Bottled Water Doesn’t Have to Cost the Earth
Bottled water attracts its fair share of bad press, maybe even more than its fair share.
One such example of this was when a government minister claimed that drinking bottled water should be made as unfashionable as smoking;
“We have to make people think that it’s unfashionable just as we have with smoking. We need a similar campaign to convince people that this is wrong,”
said Tim Lang, the Government’s natural resources commissioner.
And all of this negativity surrounding bottled beverages seems to be having an impact with recent figures from market research company TNS suggesting that last year bottled water sales fell by 9% (this on the back of approx 10 years of year on year increases in sales).
However, is the bottled water industry really so bad?
Well, like all questions worth posing, there are a few ways to come at this. Sure, bottled water is expensive to produce, both financially and environmentally. Perhaps consumers are blind to the problems that their consumption habits can lead to: according to www.recycle-more.co.uk on average, every UK household uses 500 plastic bottles each year, of which just 130 are recycled. Of course, recycling facilities aren’t all fully geared up to cope with the influx of plastic bottles heading their way.
However, there are some companies out there determined to not only tackle the ‘waste and disposal’ issues rising from the bottled water debate, but are committed to helping the lives of some of the most disadvantaged communities in the world.
Global Ethics are one such organisation. According to their statistics, 1 billion people in the world don’t have access to clean water, 2 million people die each year from drinking contaminated water and 40 billion hours a year are spent walking to collect water (an average of 5 hours per person per day).

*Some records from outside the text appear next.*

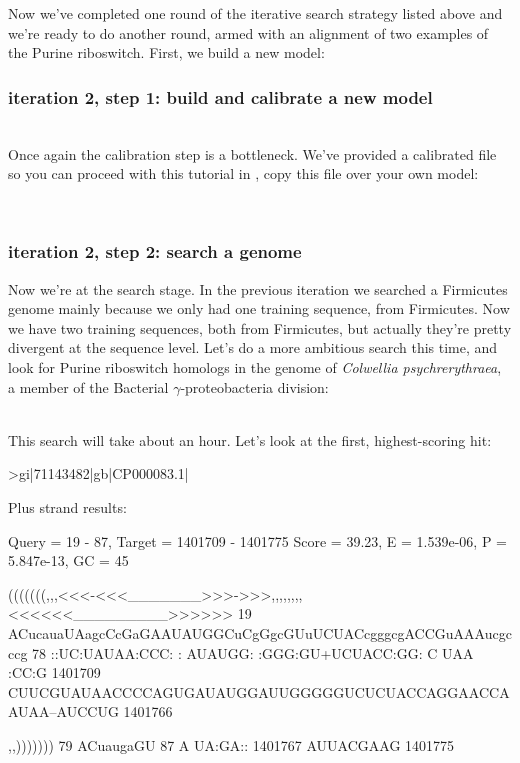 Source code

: 
Now we've completed one round of the iterative search strategy listed
above and we're ready to do another round, armed with an alignment of
two examples of the Purine riboswitch. First, we build a new model:

\subsubsection{iteration 2, step 1: build and calibrate a new model}
\\

Once again the calibration step is a bottleneck. We've provided a
calibrated file so you can proceed with this tutorial in
, copy this file over your own model:

\\

\subsubsection{iteration 2, step 2: search a genome}

Now we're at the search stage. In the previous iteration we searched a
Firmicutes genome mainly because we only had one training sequence, from
Firmicutes. Now we have two training sequences, both from Firmicutes,
but actually they're pretty divergent at the sequence level. Let's do a
more ambitious search this time, and look for Purine riboswitch
homologs in the genome of \emph{Colwellia psychrerythraea}, a member of the
Bacterial $\gamma$-proteobacteria division:

\\

This search will take about an hour. Let's look at the first,
highest-scoring hit:

{\samepage
\begin{sreoutput}
>gi|71143482|gb|CP000083.1|

  Plus strand results:

 Query = 19 - 87, Target = 1401709 - 1401775
 Score = 39.23, E = 1.539e-06, P = 5.847e-13, GC =  45

           (((((((,,,<<<-<<<_______>>>->>>,,,,,,,,<<<<<<_________>>>>>>
        19 ACucauaUAagcCcGaGAAUAUGGCuCgGgcGUuUCUACcgggcgACCGuAAAucgcccg 78      
           ::UC:UAUAA:CCC: : AUAUGG: :GGG:GU+UCUACC:GG:  C  UAA   :CC:G
   1401709 CUUCGUAUAACCCCAGUGAUAUGGAUUGGGGGUCUCUACCAGGAACCAAUAA--AUCCUG 1401766 

           ,,)))))))
        79 ACuaugaGU 87      
           A UA:GA::
   1401767 AUUACGAAG 1401775 
\end{sreoutput}
}

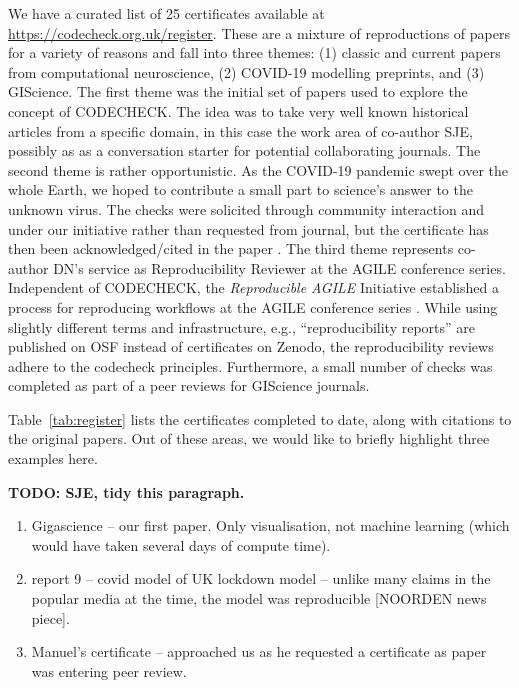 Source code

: \documentclass[12pt]{article}
\begin{document}
We have a curated list of 25 certificates available at
\url{https://codecheck.org.uk/register}. These are a mixture of
reproductions of papers for a variety of reasons and fall into three themes:
(1) classic and current papers from computational neuroscience,
(2) COVID-19 modelling preprints, and
(3) GIScience.  
The first theme was the initial set of papers used to explore the concept
of CODECHECK. The idea was to take very well known historical articles from a 
specific domain, in this case the work area of co-author SJE, possibly 
as as a conversation starter for potential collaborating journals.
The second theme is rather opportunistic. As the COVID-19 pandemic swept
over the whole Earth, we hoped to contribute a small part to science's answer
to the unknown virus. The checks were solicited through community interaction
and under our initiative rather than requested from journal, but the certificate
has then been acknowledged/cited in the paper \cite{Davies2020-vj}.
The third theme represents co-author DN's service as Reproducibility
Reviewer at the AGILE conference series.
Independent of CODECHECK, the \emph{Reproducible AGILE} Initiative \cite{reproducible_agile}
established a process for reproducing workflows at the AGILE conference
series \cite{nust_improving_2020}.
While using slightly different terms and infrastructure, e.g., ``reproducibility
reports'' are published on OSF instead of certificates on Zenodo, the 
reproducibility reviews adhere to the codecheck principles.
Furthermore, a small number of checks was completed as part of a peer reviews
for GIScience journals.

Table~\ref{tab:register} lists the certificates completed to date,
along with citations to the original papers.
Out of these areas, we would like to briefly highlight three examples here.

\textbf{TODO: SJE, tidy this paragraph.}
\begin{enumerate}
\def\labelenumi{\arabic{enumi}.}
\item
  Gigascience -- our first paper.  Only visualisation, not machine
  learning (which would have taken several days of compute time).
\item
  report 9 -- covid model of UK lockdown model -- unlike many claims
  in the popular media at the time, the model was reproducible
  [NOORDEN news piece]. 
\item
  Manuel's certificate -- approached us as he requested a certificate
  as paper was entering peer review.
\end{enumerate}
\end{document}
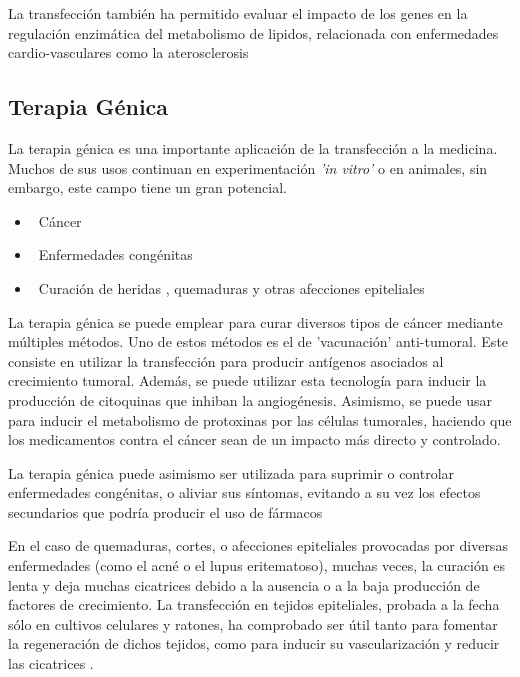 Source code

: \documentclass[fleqn,10pt]{SelfArx} %
\begin{document}
La transfección también ha permitido evaluar el impacto de los genes en la regulación enzimática del metabolismo de lipidos, relacionada con enfermedades cardio-vasculares como la aterosclerosis\cite{yanni2004laboratory}


\subsection{Terapia Génica}

La terapia génica es una importante aplicación de la transfección a la medicina. Muchos de sus usos continuan en experimentación \textit{'in vitro'} o en animales, sin embargo, este campo tiene un gran potencial.
\begin{itemize}[noitemsep] %
\item \ Cáncer
\item \ Enfermedades congénitas
\item \ Curación de heridas , quemaduras y otras afecciones epiteliales
\end{itemize}

La terapia génica se puede emplear para curar diversos tipos de cáncer mediante múltiples métodos. Uno de estos métodos es el de 'vacunación' anti-tumoral. Este consiste en utilizar la transfección para producir antígenos asociados al crecimiento tumoral. Además, se puede utilizar esta tecnología para inducir la producción de citoquinas que inhiban la angiogénesis. Asimismo, se puede usar para inducir el metabolismo de protoxinas por las células tumorales, haciendo que los medicamentos contra el cáncer sean de un impacto más directo y controlado\cite{Vile, Seung}.

La terapia génica puede asimismo ser utilizada para suprimir o controlar enfermedades congénitas, o aliviar sus síntomas, evitando a su vez los efectos secundarios que podría producir el uso de fármacos \cite{Spink}

En el caso de quemaduras, cortes, o afecciones epiteliales provocadas por diversas enfermedades (como el acné o el lupus eritematoso), muchas veces, la curación es lenta y deja muchas cicatrices debido a la ausencia o a la baja producción de factores de crecimiento. La transfección en tejidos epiteliales, probada a la fecha sólo en cultivos celulares y ratones, ha comprobado ser útil tanto para fomentar la regeneración de dichos tejidos, como para inducir su vascularización y reducir las cicatrices \cite{branskigene2006, Reinhart, strulovicihuman2007}.
\end{document}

Global Ethics manufacturer One Water which, on first glance, seems like any ordinary bottled water; it comes from a natural mineral water spring source in Heartsease, Powys – just over the Welsh Border, it’s bottled by a reputable and established Water Company and it’s available in an array of shapes and sizes.
But dig a little deeper, scratch beneath the surface and the true difference between One Water and many of its competitors becomes apparent. Firstly, the bottle itself is made of PET plastic, the easy-to-recycle Polyethylene terephthalate. PET is easily identifiable in the recycling stream and the material can go on to become anything including tote bags, fabric for clothing, athletic shoes, and sleeping bags.
The main advantage of putting your money into One Water, though, is the innovative charity arm of their organisation. One Difference funds the magnificently engineered PlayPump® water systems in Africa, whereby children playing on a roundabout drive a water pump, giving communities a constant, accessible and sustainable source of clean drinking water.
The PlayPump® is incredibly efficient and can store water in its 2,500litre tank, with the water being accessed simply by turning on the tap. The cost of any maintenance required to the device is covered by advertising panels on the side of the storage tank, making this a truly self-sufficient answer to a continents water problem.
One Difference’s goal is to be able to donate £2.5 million a year through the sales of One Water, which will help roll out the PlayPumps® across Africa, touching the lives of on average 2,500 people per PlayPump®.
Not only is all of this great news in terms of sanitation and water storage, but it means that children are able to attend school instead of spending hours a day walking to and from a water supply to provide for their family.
You can do your bit to help Global Ethics help even more communities by getting hold of some One Water in still or sparkling, or some One Vitamin Water, infused with vitamins and in a range of thirst quenching flavours.
So, next time you hear that bottled water should be outlawed or that plastic bottles are an eco-unfriendly option as far as storage is concerned, remember that not all manufacturer’s adopt a ‘profit now, responsibility later’ approach. Some care for the planet and its people. Some really try to make a difference. Some have touched the lives of millions of people by installing 1200 PlayPump® systems in South Africa, Lesotho, Mozambique, Swaziland, and Zambia to date.